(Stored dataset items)
▼▼▼

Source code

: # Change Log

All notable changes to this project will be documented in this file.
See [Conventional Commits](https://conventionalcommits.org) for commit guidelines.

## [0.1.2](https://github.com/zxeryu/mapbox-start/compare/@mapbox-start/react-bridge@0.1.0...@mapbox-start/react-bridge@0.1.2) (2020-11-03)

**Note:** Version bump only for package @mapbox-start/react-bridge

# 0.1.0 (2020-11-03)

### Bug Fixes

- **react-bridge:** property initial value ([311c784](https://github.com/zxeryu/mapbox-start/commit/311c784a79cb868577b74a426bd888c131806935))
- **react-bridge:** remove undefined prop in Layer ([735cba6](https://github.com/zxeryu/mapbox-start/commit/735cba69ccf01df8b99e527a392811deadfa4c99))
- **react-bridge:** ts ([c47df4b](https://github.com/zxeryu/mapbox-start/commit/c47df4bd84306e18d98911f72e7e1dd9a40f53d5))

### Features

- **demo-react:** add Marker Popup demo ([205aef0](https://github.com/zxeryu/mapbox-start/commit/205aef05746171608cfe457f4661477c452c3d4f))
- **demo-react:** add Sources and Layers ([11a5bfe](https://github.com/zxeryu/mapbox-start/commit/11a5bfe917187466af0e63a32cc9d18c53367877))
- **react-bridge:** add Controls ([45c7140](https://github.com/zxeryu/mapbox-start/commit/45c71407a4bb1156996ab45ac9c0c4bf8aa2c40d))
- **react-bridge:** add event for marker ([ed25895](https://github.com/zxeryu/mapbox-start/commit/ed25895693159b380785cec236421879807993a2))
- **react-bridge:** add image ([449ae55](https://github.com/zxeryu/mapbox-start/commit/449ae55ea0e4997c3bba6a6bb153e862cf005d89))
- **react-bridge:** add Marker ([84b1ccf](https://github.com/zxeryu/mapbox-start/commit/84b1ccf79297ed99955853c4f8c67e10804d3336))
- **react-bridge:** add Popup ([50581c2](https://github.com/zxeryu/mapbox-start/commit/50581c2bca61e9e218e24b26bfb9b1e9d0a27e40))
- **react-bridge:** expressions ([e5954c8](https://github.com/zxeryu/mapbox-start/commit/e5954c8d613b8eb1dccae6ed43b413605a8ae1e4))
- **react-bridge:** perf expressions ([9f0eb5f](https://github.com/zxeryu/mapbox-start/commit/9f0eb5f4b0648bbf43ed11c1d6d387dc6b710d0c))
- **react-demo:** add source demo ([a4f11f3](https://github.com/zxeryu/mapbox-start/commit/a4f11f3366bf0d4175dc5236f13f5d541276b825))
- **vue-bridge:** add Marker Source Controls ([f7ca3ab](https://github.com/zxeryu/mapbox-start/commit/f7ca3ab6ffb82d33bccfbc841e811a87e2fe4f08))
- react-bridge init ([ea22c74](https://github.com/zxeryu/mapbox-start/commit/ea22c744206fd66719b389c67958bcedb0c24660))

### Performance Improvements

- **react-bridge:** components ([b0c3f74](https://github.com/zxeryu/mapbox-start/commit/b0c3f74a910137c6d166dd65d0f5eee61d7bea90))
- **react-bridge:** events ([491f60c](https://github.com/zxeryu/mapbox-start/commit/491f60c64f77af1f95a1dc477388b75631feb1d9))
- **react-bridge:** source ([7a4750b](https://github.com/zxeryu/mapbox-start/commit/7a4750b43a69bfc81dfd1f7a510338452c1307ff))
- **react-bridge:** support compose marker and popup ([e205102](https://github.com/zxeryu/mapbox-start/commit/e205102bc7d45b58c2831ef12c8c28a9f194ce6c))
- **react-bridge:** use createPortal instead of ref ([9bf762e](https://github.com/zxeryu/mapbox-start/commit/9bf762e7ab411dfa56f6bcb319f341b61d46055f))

▲▲▲

How to complete this task => If a line in the entries above contains "Controls", it counts toward the total; give only that total.

Reply to the exercise => 2